Required action.
Retype all of the data exactly as given.

[Opening Data excerpts section]

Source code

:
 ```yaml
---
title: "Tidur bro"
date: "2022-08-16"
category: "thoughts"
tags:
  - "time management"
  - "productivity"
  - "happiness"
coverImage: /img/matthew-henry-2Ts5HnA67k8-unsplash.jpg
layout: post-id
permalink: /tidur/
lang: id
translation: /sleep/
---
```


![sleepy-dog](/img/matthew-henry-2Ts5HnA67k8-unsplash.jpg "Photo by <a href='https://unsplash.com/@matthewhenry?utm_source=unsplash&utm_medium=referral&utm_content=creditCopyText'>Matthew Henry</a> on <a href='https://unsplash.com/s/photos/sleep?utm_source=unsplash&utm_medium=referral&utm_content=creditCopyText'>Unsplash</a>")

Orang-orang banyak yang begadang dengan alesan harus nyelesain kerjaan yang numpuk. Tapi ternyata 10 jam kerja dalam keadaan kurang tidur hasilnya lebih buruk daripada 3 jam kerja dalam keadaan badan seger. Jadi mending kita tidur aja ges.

[Closing Data excerpts section]

Result of the task.
Source code

:
 ```yaml
---
title: "Tidur bro"
date: "2022-08-16"
category: "thoughts"
tags:
  - "time management"
  - "productivity"
  - "happiness"
coverImage: /img/matthew-henry-2Ts5HnA67k8-unsplash.jpg
layout: post-id
permalink: /tidur/
lang: id
translation: /sleep/
---
```


![sleepy-dog](/img/matthew-henry-2Ts5HnA67k8-unsplash.jpg "Photo by <a href='https://unsplash.com/@matthewhenry?utm_source=unsplash&utm_medium=referral&utm_content=creditCopyText'>Matthew Henry</a> on <a href='https://unsplash.com/s/photos/sleep?utm_source=unsplash&utm_medium=referral&utm_content=creditCopyText'>Unsplash</a>")

Orang-orang banyak yang begadang dengan alesan harus nyelesain kerjaan yang numpuk. Tapi ternyata 10 jam kerja dalam keadaan kurang tidur hasilnya lebih buruk daripada 3 jam kerja dalam keadaan badan seger. Jadi mending kita tidur aja ges.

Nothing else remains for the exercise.